What Inspires You?
As we come down the home stretch of 2015, I have much to be thankful for. In September, I officially launched workshops for Fresh Pond Writers and a month later received my first acceptance for a short story.
That story, “Williams,” which imagines a future where Boston Red Sox legend Ted Williams is awoken from his cryogenic sleep was inspired two years ago by an essay from the brilliant David Rakoff about cryonics. I’m not a big fan of baseball and didn’t know that Ted Williams had been put into cryogenic suspension until I read that essay.
More recently I wrote a story called White Bear, which was directly inspired by this poignant video by Rosanna Wan, “A Tale of a Sickly Whale.” There is also a song by Neko Case, This Tornado Loves You, that keeps working its way into my writing, though I’ve yet to figure out the narrative.
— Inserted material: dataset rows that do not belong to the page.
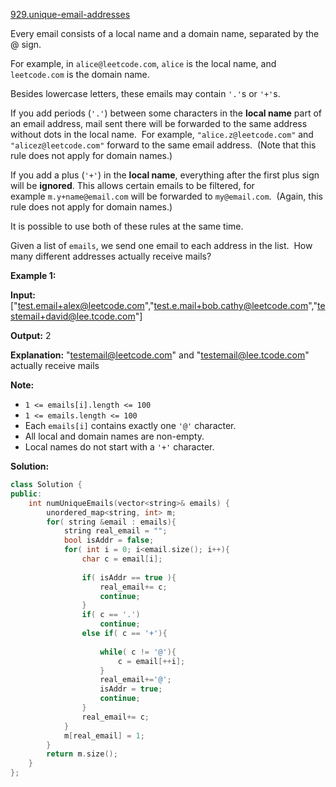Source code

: [929.unique-email-addresses](https://leetcode.com/problems/unique-email-addresses/)  

Every email consists of a local name and a domain name, separated by the @ sign.

For example, in `alice@leetcode.com`, `alice` is the local name, and `leetcode.com` is the domain name.

Besides lowercase letters, these emails may contain `'.'`s or `'+'`s.

If you add periods (`'.'`) between some characters in the **local name** part of an email address, mail sent there will be forwarded to the same address without dots in the local name.  For example, `"alice.z@leetcode.com"` and `"alicez@leetcode.com"` forward to the same email address.  (Note that this rule does not apply for domain names.)

If you add a plus (`'+'`) in the **local name**, everything after the first plus sign will be **ignored**. This allows certain emails to be filtered, for example `m.y+name@email.com` will be forwarded to `my@email.com`.  (Again, this rule does not apply for domain names.)

It is possible to use both of these rules at the same time.

Given a list of `emails`, we send one email to each address in the list.  How many different addresses actually receive mails? 

**Example 1:**

  
**Input:** \["test.email+alex@leetcode.com","test.e.mail+bob.cathy@leetcode.com","testemail+david@lee.tcode.com"\]
  
**Output:** 2
  
**Explanation:** "testemail@leetcode.com" and "testemail@lee.tcode.com" actually receive mails
  

**Note:**

*   `1 <= emails[i].length <= 100`
*   `1 <= emails.length <= 100`
*   Each `emails[i]` contains exactly one `'@'` character.
*   All local and domain names are non-empty.
*   Local names do not start with a `'+'` character.  



**Solution:**  

```cpp
class Solution {
public:
    int numUniqueEmails(vector<string>& emails) {
        unordered_map<string, int> m;
        for( string &email : emails){
            string real_email = "";
            bool isAddr = false;
            for( int i = 0; i<email.size(); i++){
                char c = email[i];
                
                if( isAddr == true ){
                    real_email+= c;
                    continue;
                }
                if( c == '.')
                    continue;
                else if( c == '+'){
                    
                    while( c != '@'){
                        c = email[++i];
                    }
                    real_email+='@';
                    isAddr = true;
                    continue;
                }
                real_email+= c;
            }
            m[real_email] = 1;
        }
        return m.size();
    }
};
```
      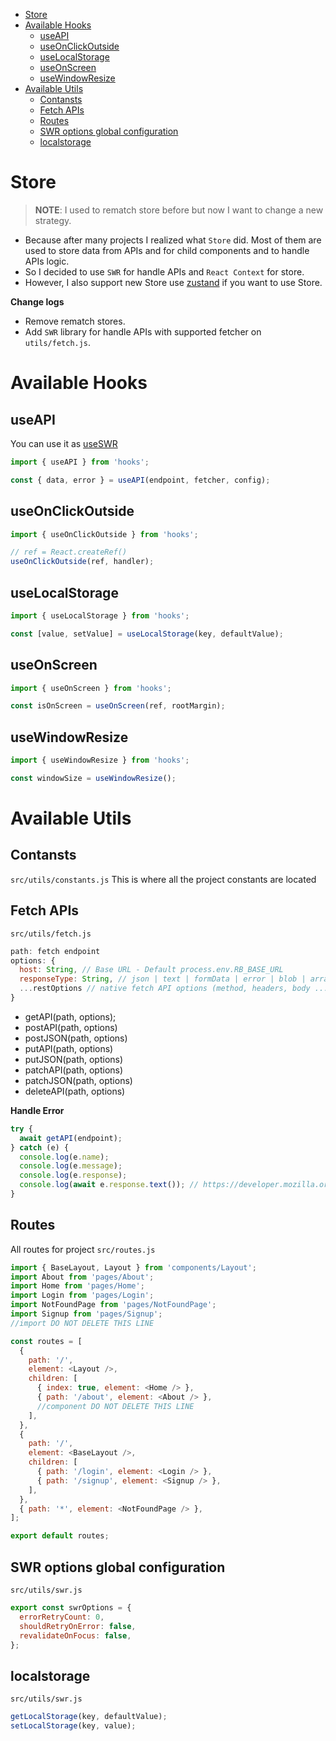 <!-- START doctoc generated TOC please keep comment here to allow auto update -->
<!-- DON'T EDIT THIS SECTION, INSTEAD RE-RUN doctoc TO UPDATE -->

- [Store](#store)
- [Available Hooks](#available-hooks)
  - [useAPI](#useapi)
  - [useOnClickOutside](#useonclickoutside)
  - [useLocalStorage](#uselocalstorage)
  - [useOnScreen](#useonscreen)
  - [useWindowResize](#usewindowresize)
- [Available Utils](#available-utils)
  - [Contansts](#contansts)
  - [Fetch APIs](#fetch-apis)
  - [Routes](#routes)
  - [SWR options global configuration](#swr-options-global-configuration)
  - [localstorage](#localstorage)

<!-- END doctoc generated TOC please keep comment here to allow auto update -->

# Store

> **NOTE**: I used to rematch store before but now I want to change a new strategy.

- Because after many projects I realized what `Store` did. Most of them are used to store data from APIs and for child components and to handle APIs logic.
- So I decided to use `SWR` for handle APIs and `React Context` for store.
- However, I also support new Store use [zustand](https://github.com/pmndrs/zustand) if you want to use Store.

**Change logs**

- Remove rematch stores.
- Add `SWR` library for handle APIs with supported fetcher on `utils/fetch.js`.

# Available Hooks

## useAPI

You can use it as [useSWR](https://swr.vercel.app/docs/getting-started)

```js
import { useAPI } from 'hooks';

const { data, error } = useAPI(endpoint, fetcher, config);
```

## useOnClickOutside

```js
import { useOnClickOutside } from 'hooks';

// ref = React.createRef()
useOnClickOutside(ref, handler);
```

## useLocalStorage

```js
import { useLocalStorage } from 'hooks';

const [value, setValue] = useLocalStorage(key, defaultValue);
```

## useOnScreen

```js
import { useOnScreen } from 'hooks';

const isOnScreen = useOnScreen(ref, rootMargin);
```

## useWindowResize

```js
import { useWindowResize } from 'hooks';

const windowSize = useWindowResize();
```

# Available Utils

## Contansts

`src/utils/constants.js`
This is where all the project constants are located

## Fetch APIs

`src/utils/fetch.js`

```js
path: fetch endpoint
options: {
  host: String, // Base URL - Default process.env.RB_BASE_URL
  responseType: String, // json | text | formData | error | blob | arrayBuffer,
  ...restOptions // native fetch API options (method, headers, body ....)
}
```

- getAPI(path, options);
- postAPI(path, options)
- postJSON(path, options)
- putAPI(path, options)
- putJSON(path, options)
- patchAPI(path, options)
- patchJSON(path, options)
- deleteAPI(path, options)

**Handle Error**

```js
try {
  await getAPI(endpoint);
} catch (e) {
  console.log(e.name);
  console.log(e.message);
  console.log(e.response);
  console.log(await e.response.text()); // https://developer.mozilla.org/en-US/docs/Web/API/Response#methods
}
```

## Routes

All routes for project `src/routes.js`

```js
import { BaseLayout, Layout } from 'components/Layout';
import About from 'pages/About';
import Home from 'pages/Home';
import Login from 'pages/Login';
import NotFoundPage from 'pages/NotFoundPage';
import Signup from 'pages/Signup';
//import DO NOT DELETE THIS LINE

const routes = [
  {
    path: '/',
    element: <Layout />,
    children: [
      { index: true, element: <Home /> },
      { path: '/about', element: <About /> },
      //component DO NOT DELETE THIS LINE
    ],
  },
  {
    path: '/',
    element: <BaseLayout />,
    children: [
      { path: '/login', element: <Login /> },
      { path: '/signup', element: <Signup /> },
    ],
  },
  { path: '*', element: <NotFoundPage /> },
];

export default routes;
```

## SWR options global configuration

`src/utils/swr.js`

```js
export const swrOptions = {
  errorRetryCount: 0,
  shouldRetryOnError: false,
  revalidateOnFocus: false,
};
```

## localstorage

`src/utils/swr.js`

```js
getLocalStorage(key, defaultValue);
setLocalStorage(key, value);
```

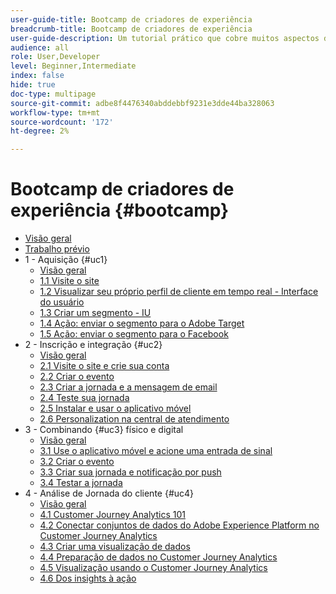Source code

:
 ```yaml
---
user-guide-title: Bootcamp de criadores de experiência
breadcrumb-title: Bootcamp de criadores de experiência
user-guide-description: Um tutorial prático que cobre muitos aspectos do Adobe Experience Platform.
audience: all
role: User,Developer
level: Beginner,Intermediate
index: false
hide: true
doc-type: multipage
source-git-commit: adbe8f4476340abddebbf9231e3dde44ba328063
workflow-type: tm+mt
source-wordcount: '172'
ht-degree: 2%

---
```



# Bootcamp de criadores de experiência {#bootcamp}

+ [Visão geral](/help/bootcamp/overview.md)
+ [Trabalho prévio](/help/bootcamp/prework.md)
+ 1 - Aquisição {#uc1}
   + [Visão geral](/help/bootcamp/uc/uc1/uc1.md)
   + [1.1 Visite o site](/help/bootcamp/uc/uc1/ex1.md)
   + [1.2 Visualizar seu próprio perfil de cliente em tempo real - Interface do usuário](/help/bootcamp/uc/uc1/ex2.md)
   + [1.3 Criar um segmento - IU](/help/bootcamp/uc/uc1/ex3.md)
   + [1.4 Ação: enviar o segmento para o Adobe Target](/help/bootcamp/uc/uc1/ex4.md)
   + [1.5 Ação: enviar o segmento para o Facebook](/help/bootcamp/uc/uc1/ex5.md)
+ 2 - Inscrição e integração {#uc2}
   + [Visão geral](/help/bootcamp/uc/uc2/uc2.md)
   + [2.1 Visite o site e crie sua conta](/help/bootcamp/uc/uc2/ex1.md)
   + [2.2 Criar o evento](/help/bootcamp/uc/uc2/ex2.md)
   + [2.3 Criar a jornada e a mensagem de email](/help/bootcamp/uc/uc2/ex3.md)
   + [2.4 Teste sua jornada](/help/bootcamp/uc/uc2/ex4.md)
   + [2.5 Instalar e usar o aplicativo móvel](/help/bootcamp/uc/uc2/ex5.md)
   + [2.6 Personalization na central de atendimento](/help/bootcamp/uc/uc2/ex6.md)
+ 3 - Combinando {#uc3} físico e digital
   + [Visão geral](/help/bootcamp/uc/uc3/uc3.md)
   + [3.1 Use o aplicativo móvel e acione uma entrada de sinal](/help/bootcamp/uc/uc3/ex1.md)
   + [3.2 Criar o evento](/help/bootcamp/uc/uc3/ex2.md)
   + [3.3 Criar sua jornada e notificação por push](/help/bootcamp/uc/uc3/ex3.md)
   + [3.4 Testar a jornada](/help/bootcamp/uc/uc3/ex4.md)
+ 4 - Análise de Jornada do cliente {#uc4}
   + [Visão geral](/help/bootcamp/uc/uc4/uc4.md)
   + [4.1 Customer Journey Analytics 101](/help/bootcamp/uc/uc4/ex1.md)
   + [4.2 Conectar conjuntos de dados do Adobe Experience Platform no Customer Journey Analytics](/help/bootcamp/uc/uc4/ex2.md)
   + [4.3 Criar uma visualização de dados](/help/bootcamp/uc/uc4/ex3.md)
   + [4.4 Preparação de dados no Customer Journey Analytics](/help/bootcamp/uc/uc4/ex4.md)
   + [4.5 Visualização usando o Customer Journey Analytics](/help/bootcamp/uc/uc4/ex5.md)
   + [4.6 Dos insights à ação](/help/bootcamp/uc/uc4/ex6.md)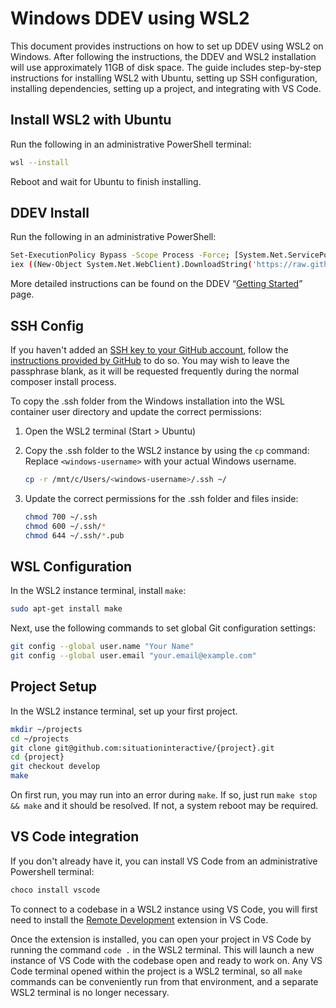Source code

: # Windows DDEV using WSL2

This document provides instructions on how to set up DDEV using WSL2 on Windows. After following the instructions, the DDEV and WSL2 installation will use approximately 11GB of disk space. The guide includes step-by-step instructions for installing WSL2 with Ubuntu, setting up SSH configuration, installing dependencies, setting up a project, and integrating with VS Code.

## **Install WSL2 with Ubuntu**

Run the following in an administrative PowerShell terminal:

```bash
wsl --install
```

Reboot and wait for Ubuntu to finish installing.

## DDEV Install

Run the following in an administrative PowerShell:

```bash
Set-ExecutionPolicy Bypass -Scope Process -Force; [System.Net.ServicePointManager]::SecurityProtocol = [System.Net.ServicePointManager]::SecurityProtocol -bor 3072; 
iex ((New-Object System.Net.WebClient).DownloadString('https://raw.githubusercontent.com/ddev/ddev/master/scripts/install_ddev_wsl2_docker_inside.ps1'))
```

More detailed instructions can be found on the DDEV “[Getting Started](https://ddev.com/get-started/)” page.

## SSH Config

If you haven't added an [SSH key to your GitHub account](https://github.com/settings/keys), follow the [instructions provided by GitHub](https://docs.github.com/en/authentication/connecting-to-github-with-ssh/generating-a-new-ssh-key-and-adding-it-to-the-ssh-agent) to do so. You may wish to leave the passphrase blank, as it will be requested frequently during the normal composer install process.

To copy the .ssh folder from the Windows installation into the WSL container user directory and update the correct permissions:

1. Open the WSL2 terminal (Start > Ubuntu)
2. Copy the .ssh folder to the WSL2 instance by using the `cp` command:
   Replace `<windows-username>` with your actual Windows username.

    ```bash
    cp -r /mnt/c/Users/<windows-username>/.ssh ~/
    ```

3. Update the correct permissions for the .ssh folder and files inside:

    ```bash
    chmod 700 ~/.ssh
    chmod 600 ~/.ssh/*
    chmod 644 ~/.ssh/*.pub
    ```


## WSL Configuration

In the WSL2 instance terminal, install `make`:

```bash
sudo apt-get install make
```

Next, use the following commands to set global Git configuration settings:

```bash
git config --global user.name "Your Name"
git config --global user.email "your.email@example.com"
```

## Project Setup

In the WSL2 instance terminal, set up your first project.

```bash
mkdir ~/projects
cd ~/projects
git clone git@github.com:situationinteractive/{project}.git
cd {project}
git checkout develop
make
```

On first run, you may run into an error during `make`. If so, just run `make stop && make` and it should be resolved. If not, a system reboot may be required.

## VS Code integration

If you don't already have it, you can install VS Code from an administrative Powershell terminal:

```bash
choco install vscode
```

To connect to a codebase in a WSL2 instance using VS Code, you will first need to install the [Remote Development](https://marketplace.visualstudio.com/items?itemName=ms-vscode-remote.vscode-remote-extensionpack) extension in VS Code.

Once the extension is installed, you can open your project in VS Code by running the command `code .` in the WSL2 terminal. This will launch a new instance of VS Code with the codebase open and ready to work on. Any VS Code terminal opened within the project is a WSL2 terminal, so all `make` commands can be conveniently run from that environment, and a separate WSL2 terminal is no longer necessary.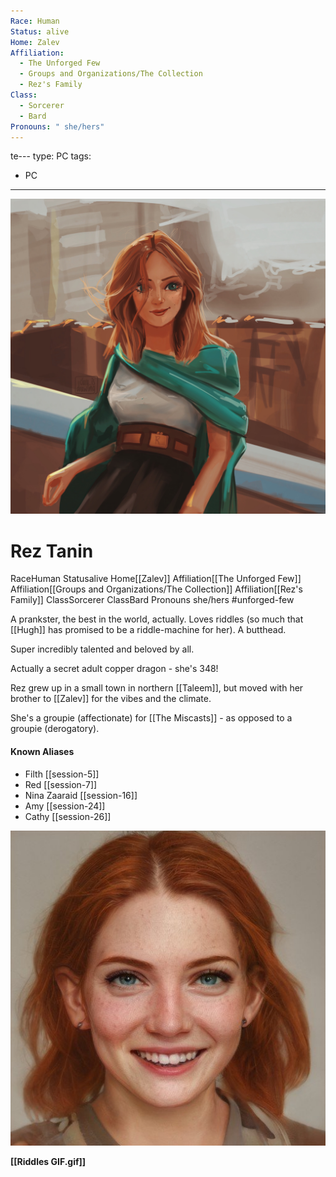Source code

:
 ```yaml
---
Race: Human
Status: alive
Home: Zalev
Affiliation:
  - The Unforged Few
  - Groups and Organizations/The Collection
  - Rez's Family
Class:
  - Sorcerer
  - Bard
Pronouns: " she/hers"
---
```

te---
type: PC
tags:
- PC
---

![](/assets/obsidian/rez-portrait.jpg)
# Rez Tanin
<span class="dataview inline-field"><span class="inline-field-key">Race</span><span class="inline-field-value">Human</span></span>
<span class="dataview inline-field"><span class="inline-field-key">Status</span><span class="inline-field-value">alive</span></span>
<span class="dataview inline-field"><span class="inline-field-key">Home</span><span class="inline-field-value">[[Zalev]]</span></span>
<span class="dataview inline-field"><span class="inline-field-key">Affiliation</span><span class="inline-field-value">[[The Unforged Few]]</span></span>
<span class="dataview inline-field"><span class="inline-field-key">Affiliation</span><span class="inline-field-value">[[Groups and Organizations/The Collection]]</span></span>
<span class="dataview inline-field"><span class="inline-field-key">Affiliation</span><span class="inline-field-value">[[Rez's Family]]</span></span>
<span class="dataview inline-field"><span class="inline-field-key">Class</span><span class="inline-field-value">Sorcerer</span></span>
<span class="dataview inline-field"><span class="inline-field-key">Class</span><span class="inline-field-value">Bard</span></span>
<span class="dataview inline-field"><span class="inline-field-key">Pronouns</span><span class="inline-field-value"> she/hers</span></span>
#unforged-few

A prankster, the best in the world, actually. Loves riddles (so much that [[Hugh]] has promised to be a riddle-machine for her). A butthead.

Super incredibly talented and beloved by all. 

Actually a secret adult copper dragon - she's 348! 

Rez grew up in a small town in northern [[Taleem]], but moved with her brother to [[Zalev]] for the vibes and the climate. 

She's a groupie (affectionate) for [[The Miscasts]] - as opposed to a groupie (derogatory). 

#### Known Aliases
* Filth [[session-5]]
* Red [[session-7]]
* Nina Zaaraid [[session-16]] 
* Amy [[session-24]] 
* Cathy [[session-26]]

![](/assets/obsidian/Rez%20Artbreeder.jpeg)

**[[Riddles GIF.gif]]**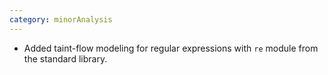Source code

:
 ```yaml
---
category: minorAnalysis
---
```

* Added taint-flow modeling for regular expressions with `re` module from the standard library.
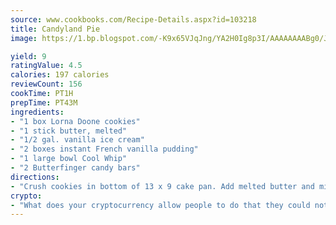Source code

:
 ```yaml
---
source: www.cookbooks.com/Recipe-Details.aspx?id=103218
title: Candyland Pie
image: https://1.bp.blogspot.com/-K9x65VJqJng/YA2H0Ig8p3I/AAAAAAAABg0/JRKr7ZzesxofwlGw6YudXad_aQn9BD52QCLcBGAsYHQ/s299/2.png

yield: 9
ratingValue: 4.5
calories: 197 calories
reviewCount: 156
cookTime: PT1H
prepTime: PT43M
ingredients:
- "1 box Lorna Doone cookies"
- "1 stick butter, melted"
- "1/2 gal. vanilla ice cream"
- "2 boxes instant French vanilla pudding"
- "1 large bowl Cool Whip"
- "2 Butterfinger candy bars"
directions:
- "Crush cookies in bottom of 13 x 9 cake pan. Add melted butter and mix well. Bake 15 minutes at 350u00b0, then cool."
crypto:
- "What does your cryptocurrency allow people to do that they could not do otherwise, and how does it help them do existing tasks more quickly or cheaply?"
---
```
It’s a work in progress.
I’m struck by how these pieces have touched me and inspired me to produce stories. I’m grateful for the art that has fed my own art and it makes me wonder if any specific piece of art has ever inspired you to craft a piece of writing.
Nice post baby ❤️
Sent from my iPhone
Thanks, other baby.
Thought provoking as usual, Tracy. I would say my inspiration such as it is comes from anywhere and everywhere. The latest story I wrote was a response to reading the fiction of John Cheever–and then reading the life of Cheever, and noting the striking gap between the fiction and his bio. So this one came from a certain literary immersion. Other ideas have come from stuff that happened to me when I was a kid; the news and current events; often a character is the seed, based on some ‘character’ I have known; and some stories seem to be purely synthetic, although I labor to make them seem organic. In every case the inspiration is fleshed out so much that often little of it is left at the end, or none of it is. The longer form–the novel–is even more a barnacled thing, some nugget that starts a growth process which makes the little idea at the core seem negligible.
Thank you for your thoughts. How is Cheever’s fiction different from his life? I’ve read many of his short stories.